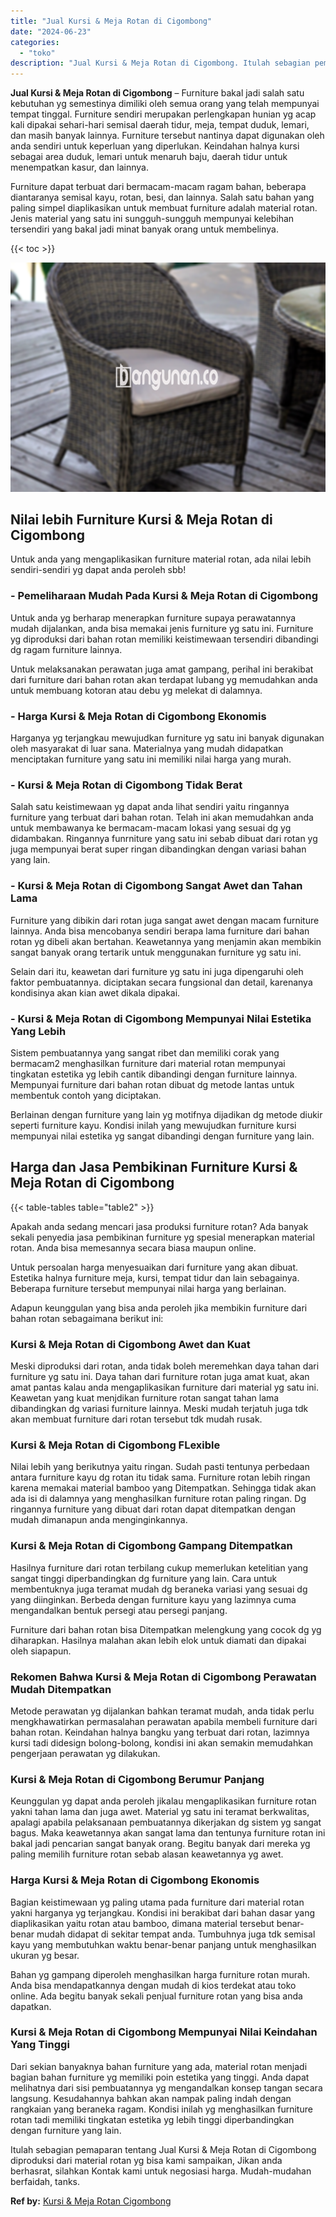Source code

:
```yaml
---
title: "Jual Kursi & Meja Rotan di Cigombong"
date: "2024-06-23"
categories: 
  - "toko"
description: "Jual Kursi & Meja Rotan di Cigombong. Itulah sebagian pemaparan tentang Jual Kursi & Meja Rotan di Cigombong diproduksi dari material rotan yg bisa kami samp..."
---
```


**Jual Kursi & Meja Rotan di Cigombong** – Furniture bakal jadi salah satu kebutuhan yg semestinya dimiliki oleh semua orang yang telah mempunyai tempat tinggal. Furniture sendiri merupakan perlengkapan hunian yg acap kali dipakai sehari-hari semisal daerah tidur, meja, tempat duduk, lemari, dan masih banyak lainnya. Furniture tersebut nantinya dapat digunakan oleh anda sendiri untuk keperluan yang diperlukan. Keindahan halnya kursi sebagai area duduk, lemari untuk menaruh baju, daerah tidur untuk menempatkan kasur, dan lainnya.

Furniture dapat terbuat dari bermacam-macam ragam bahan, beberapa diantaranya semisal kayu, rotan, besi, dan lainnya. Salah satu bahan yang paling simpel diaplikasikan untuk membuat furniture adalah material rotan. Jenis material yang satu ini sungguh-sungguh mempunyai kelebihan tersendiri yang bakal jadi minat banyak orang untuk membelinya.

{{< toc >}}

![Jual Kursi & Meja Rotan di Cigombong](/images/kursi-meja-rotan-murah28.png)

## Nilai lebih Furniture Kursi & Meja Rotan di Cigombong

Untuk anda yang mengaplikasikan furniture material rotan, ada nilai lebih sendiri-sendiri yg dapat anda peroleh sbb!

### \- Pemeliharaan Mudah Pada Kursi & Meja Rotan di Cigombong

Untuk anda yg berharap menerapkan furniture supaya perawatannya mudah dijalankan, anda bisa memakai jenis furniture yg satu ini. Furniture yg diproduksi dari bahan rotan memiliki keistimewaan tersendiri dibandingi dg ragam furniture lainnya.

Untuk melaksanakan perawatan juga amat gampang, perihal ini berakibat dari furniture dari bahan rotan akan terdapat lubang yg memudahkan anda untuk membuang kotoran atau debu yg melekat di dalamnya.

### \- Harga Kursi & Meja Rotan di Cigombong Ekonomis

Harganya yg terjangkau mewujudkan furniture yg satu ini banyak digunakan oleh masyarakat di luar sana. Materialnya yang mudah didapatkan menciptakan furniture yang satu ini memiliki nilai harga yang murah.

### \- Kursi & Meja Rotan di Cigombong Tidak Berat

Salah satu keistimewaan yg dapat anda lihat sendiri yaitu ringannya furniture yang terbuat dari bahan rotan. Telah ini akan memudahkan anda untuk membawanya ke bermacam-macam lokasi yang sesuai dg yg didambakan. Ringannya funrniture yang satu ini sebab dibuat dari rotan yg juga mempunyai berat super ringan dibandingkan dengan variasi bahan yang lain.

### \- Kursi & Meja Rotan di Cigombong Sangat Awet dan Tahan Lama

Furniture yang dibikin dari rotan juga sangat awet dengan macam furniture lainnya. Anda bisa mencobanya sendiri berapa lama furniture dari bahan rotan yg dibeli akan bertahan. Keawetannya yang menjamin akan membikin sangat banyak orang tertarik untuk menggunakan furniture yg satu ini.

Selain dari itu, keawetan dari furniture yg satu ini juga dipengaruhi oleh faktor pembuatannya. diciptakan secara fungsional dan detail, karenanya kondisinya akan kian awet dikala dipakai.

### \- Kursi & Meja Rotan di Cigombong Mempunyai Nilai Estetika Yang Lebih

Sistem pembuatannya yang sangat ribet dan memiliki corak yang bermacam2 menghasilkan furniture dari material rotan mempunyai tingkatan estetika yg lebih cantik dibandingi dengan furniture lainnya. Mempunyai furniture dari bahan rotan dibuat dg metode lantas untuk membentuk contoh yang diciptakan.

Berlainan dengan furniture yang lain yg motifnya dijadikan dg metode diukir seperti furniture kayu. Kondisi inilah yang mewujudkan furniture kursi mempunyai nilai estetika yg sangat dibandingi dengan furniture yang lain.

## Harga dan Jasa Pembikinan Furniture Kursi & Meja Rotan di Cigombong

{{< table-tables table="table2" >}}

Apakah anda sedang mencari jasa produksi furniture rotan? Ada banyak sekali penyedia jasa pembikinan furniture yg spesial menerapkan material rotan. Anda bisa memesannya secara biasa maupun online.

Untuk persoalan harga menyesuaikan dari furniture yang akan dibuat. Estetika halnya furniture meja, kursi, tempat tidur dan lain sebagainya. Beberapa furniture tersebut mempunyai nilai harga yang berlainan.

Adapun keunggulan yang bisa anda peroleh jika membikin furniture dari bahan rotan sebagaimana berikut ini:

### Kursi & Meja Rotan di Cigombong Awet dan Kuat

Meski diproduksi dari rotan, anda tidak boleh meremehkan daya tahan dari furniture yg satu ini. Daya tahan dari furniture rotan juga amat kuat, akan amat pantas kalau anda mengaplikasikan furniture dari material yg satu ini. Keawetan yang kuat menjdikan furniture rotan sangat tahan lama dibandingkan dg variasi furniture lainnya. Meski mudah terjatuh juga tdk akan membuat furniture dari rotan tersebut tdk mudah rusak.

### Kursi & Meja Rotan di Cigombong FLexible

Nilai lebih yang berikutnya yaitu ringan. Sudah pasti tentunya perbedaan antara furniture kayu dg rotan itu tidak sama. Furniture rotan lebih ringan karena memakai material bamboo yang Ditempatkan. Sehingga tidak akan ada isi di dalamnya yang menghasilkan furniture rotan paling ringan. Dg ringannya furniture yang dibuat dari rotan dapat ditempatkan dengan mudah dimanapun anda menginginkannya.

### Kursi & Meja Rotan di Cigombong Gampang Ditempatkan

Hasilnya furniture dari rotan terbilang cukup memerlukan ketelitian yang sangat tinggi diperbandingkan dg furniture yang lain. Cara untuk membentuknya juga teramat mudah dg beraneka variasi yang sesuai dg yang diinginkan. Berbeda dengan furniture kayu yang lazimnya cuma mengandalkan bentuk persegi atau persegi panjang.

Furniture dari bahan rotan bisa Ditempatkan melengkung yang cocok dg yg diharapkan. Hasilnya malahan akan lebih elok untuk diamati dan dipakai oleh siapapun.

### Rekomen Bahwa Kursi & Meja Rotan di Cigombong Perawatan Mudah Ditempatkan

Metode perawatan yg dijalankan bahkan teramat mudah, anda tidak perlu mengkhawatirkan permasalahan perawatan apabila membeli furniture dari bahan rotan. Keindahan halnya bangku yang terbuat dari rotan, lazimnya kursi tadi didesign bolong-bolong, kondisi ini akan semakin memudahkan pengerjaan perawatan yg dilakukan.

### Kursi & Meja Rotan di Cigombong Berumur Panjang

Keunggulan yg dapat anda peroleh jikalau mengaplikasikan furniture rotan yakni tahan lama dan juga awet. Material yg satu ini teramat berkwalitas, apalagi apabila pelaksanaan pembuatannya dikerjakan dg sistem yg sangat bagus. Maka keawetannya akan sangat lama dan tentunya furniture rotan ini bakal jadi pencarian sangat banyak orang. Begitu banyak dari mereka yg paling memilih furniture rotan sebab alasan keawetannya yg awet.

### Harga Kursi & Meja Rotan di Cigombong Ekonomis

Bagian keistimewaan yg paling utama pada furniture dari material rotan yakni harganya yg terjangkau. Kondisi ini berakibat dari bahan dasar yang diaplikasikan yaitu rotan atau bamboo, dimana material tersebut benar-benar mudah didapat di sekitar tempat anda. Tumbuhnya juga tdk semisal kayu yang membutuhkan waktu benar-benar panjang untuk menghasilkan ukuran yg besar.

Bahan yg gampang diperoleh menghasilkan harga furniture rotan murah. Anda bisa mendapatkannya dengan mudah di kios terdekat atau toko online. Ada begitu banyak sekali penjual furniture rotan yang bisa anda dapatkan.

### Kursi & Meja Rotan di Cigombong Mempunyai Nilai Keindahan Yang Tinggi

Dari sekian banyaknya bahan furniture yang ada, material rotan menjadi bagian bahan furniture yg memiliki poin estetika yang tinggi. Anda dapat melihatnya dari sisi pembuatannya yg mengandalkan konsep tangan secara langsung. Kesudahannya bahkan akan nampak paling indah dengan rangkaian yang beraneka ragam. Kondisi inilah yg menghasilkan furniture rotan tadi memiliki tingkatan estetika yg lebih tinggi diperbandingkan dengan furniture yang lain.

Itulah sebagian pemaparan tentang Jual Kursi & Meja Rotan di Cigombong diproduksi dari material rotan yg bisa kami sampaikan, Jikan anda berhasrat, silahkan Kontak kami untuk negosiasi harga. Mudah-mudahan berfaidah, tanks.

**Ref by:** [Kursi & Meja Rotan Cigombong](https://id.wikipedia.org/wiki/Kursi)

▸ What you are asked to do
Copy the lines above exactly, beginning at the line that has "Apakah anda sedang" and stopping after the line that has "### Kursi & Meja Rotan di Cigombong Awet", and omit the rest.

▸ Response area
Apakah anda sedang mencari jasa produksi furniture rotan? Ada banyak sekali penyedia jasa pembikinan furniture yg spesial menerapkan material rotan. Anda bisa memesannya secara biasa maupun online.

Untuk persoalan harga menyesuaikan dari furniture yang akan dibuat. Estetika halnya furniture meja, kursi, tempat tidur dan lain sebagainya. Beberapa furniture tersebut mempunyai nilai harga yang berlainan.

Adapun keunggulan yang bisa anda peroleh jika membikin furniture dari bahan rotan sebagaimana berikut ini:

### Kursi & Meja Rotan di Cigombong Awet dan Kuat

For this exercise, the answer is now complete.